*DATA SUPPLIED*:
-.-.-
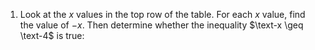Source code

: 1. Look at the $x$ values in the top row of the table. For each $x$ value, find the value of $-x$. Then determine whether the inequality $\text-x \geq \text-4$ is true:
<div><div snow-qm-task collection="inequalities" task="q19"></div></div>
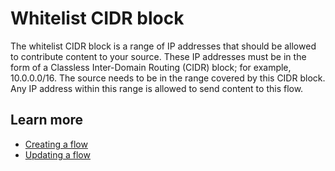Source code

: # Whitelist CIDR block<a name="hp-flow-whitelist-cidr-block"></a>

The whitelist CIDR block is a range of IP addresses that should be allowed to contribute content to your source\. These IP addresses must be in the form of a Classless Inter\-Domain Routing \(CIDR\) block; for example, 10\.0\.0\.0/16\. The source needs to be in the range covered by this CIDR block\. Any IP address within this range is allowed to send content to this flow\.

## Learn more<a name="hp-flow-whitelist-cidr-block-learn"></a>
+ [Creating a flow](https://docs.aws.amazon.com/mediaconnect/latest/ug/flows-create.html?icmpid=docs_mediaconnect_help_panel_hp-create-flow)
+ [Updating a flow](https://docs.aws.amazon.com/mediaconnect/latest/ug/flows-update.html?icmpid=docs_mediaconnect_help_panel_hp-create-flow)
-.-.-
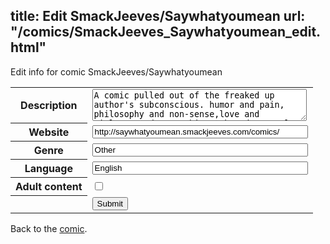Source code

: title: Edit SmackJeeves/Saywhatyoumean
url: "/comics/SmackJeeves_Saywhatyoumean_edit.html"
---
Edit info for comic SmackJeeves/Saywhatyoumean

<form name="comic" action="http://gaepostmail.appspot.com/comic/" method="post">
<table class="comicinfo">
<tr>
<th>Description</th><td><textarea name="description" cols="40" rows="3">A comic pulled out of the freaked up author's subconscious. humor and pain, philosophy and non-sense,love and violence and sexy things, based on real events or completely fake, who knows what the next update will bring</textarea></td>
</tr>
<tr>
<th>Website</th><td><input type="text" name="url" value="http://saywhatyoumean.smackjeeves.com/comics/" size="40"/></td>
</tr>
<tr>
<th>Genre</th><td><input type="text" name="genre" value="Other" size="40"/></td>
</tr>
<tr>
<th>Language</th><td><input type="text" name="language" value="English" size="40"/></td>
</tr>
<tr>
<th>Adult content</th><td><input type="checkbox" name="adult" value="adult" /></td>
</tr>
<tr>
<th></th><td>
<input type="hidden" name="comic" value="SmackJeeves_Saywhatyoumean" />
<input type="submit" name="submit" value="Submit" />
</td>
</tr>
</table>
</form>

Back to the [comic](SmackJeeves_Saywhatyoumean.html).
-.-.-
*WORK REQUIRED*:
Tell how many lines in the listing include the string "type", and write nothing but that number.

*WRITTEN RESPONSE*:
6